Does this mean I expect to “come out” and for others to not feel this fear now that the law is passed? Well, not so fast. It is still important for those at risk (and those pre-symptomatic) to shore up their insurance before they get tested. This includes Health, Disability, Long Term Care and Life Insurance. The early you get your insurance and the healthier you are, the cheaper these premiums are going to be. Also, although this law has passed, it will not take into effect for 12 months for health insurance and 18 months for employer protection. So, be careful, be smart and protect your family. However, now that GINA has passed perhaps some of us can become a little braver and get HD out there!
I received a bit of bad news this weekend. After 23 years of suffering from HD my uncle has passed away. To tell you the truth, I have mixed feelings about the whole situation. You see, my grandmother had 5 children and my grandfather left her while they were all still growing. They say she had a nervous breakdown and all children were shipped off to separate relative’s homes, including my father who ended up in an orphanage (I tend to think perhaps my grandmother’s HD was probably in play at the time). So, all 5 children were scattered to the wind. I knew one uncle well, but the rest I really did not have contact with including the uncle with HD. As far as we know, he and my father were the only 2 children to have HD and they both had a late onset (around 55 years old). Why the mixed feelings? Sadness because another one in my family had to suffer from HD, but in truth, a little bit of hope. You see, my uncle died at the age of 78! For anyone that is a good long life! How did he do it? What I do know of him, was that he was very strict with his diet, ate very healthy and exercised religiously. He was active in every possible way. Do I think this means that if you do these things you can assure you have a late onset and live a full life with HD? Not at all, but it is again another piece of evidence that environment can have an impact on this disease. It also flies in the face of those who say that there is nothing to tell their kids when they are at risk with HD, they have no comfort. The man lived a full life and had HD. Others can too.
So, as I set out to run this morning, as I thought of my uncle, my pace picked up and soon I was running blissfully through the woods to an unknown future were anything is possible and anything can happen.

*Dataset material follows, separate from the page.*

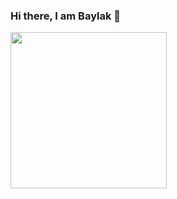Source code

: ### Hi there, I am Baylak 👋

<img src="[[/images/output/video1.gif](https://user-images.githubusercontent.com/56039676/211144675-362918a8-b5ed-48cb-bb5e-fe5b3b02a3d1.gif)](https://user-images.githubusercontent.com/56039676/211144675-362918a8-b5ed-48cb-bb5e-fe5b3b02a3d1.gif)" width="250" height="250"/>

This Easter, I stepped into the church that I grew up in. It doesn’t sound like a big deal, but when you consider I have not been back that many times in a very long time, memories seem to overwhelm you. This time, I got back to thinking about the funeral I attended there many years earlier, which was my fathers. I distinctly remember the chapel being packed, with all of our friends and family. It was an April afternoon, crisp and clear and my favorite pastor was officiating. He spoke of how my father met my mother, and what he thought of his boys and the usual things a pastor can sometimes say at a time like that. However, one thing the pastor said, has stuck with me all these years.
“No matter what this man had been through in his life, he was always the first one to say God Bless you, even when he could have been understandably bitter about his lot in life.”
My father rarely missed church, and he was rarely seen without a bible. Even when he was too sick to stay with us at the house anymore, and I would visit him, he was reading his bible. I wonder sometimes, will I be able to be as strong-willed as my father? I only pray that I never blame God, that I accept my lot in life with the same grace, and dignity that my father did.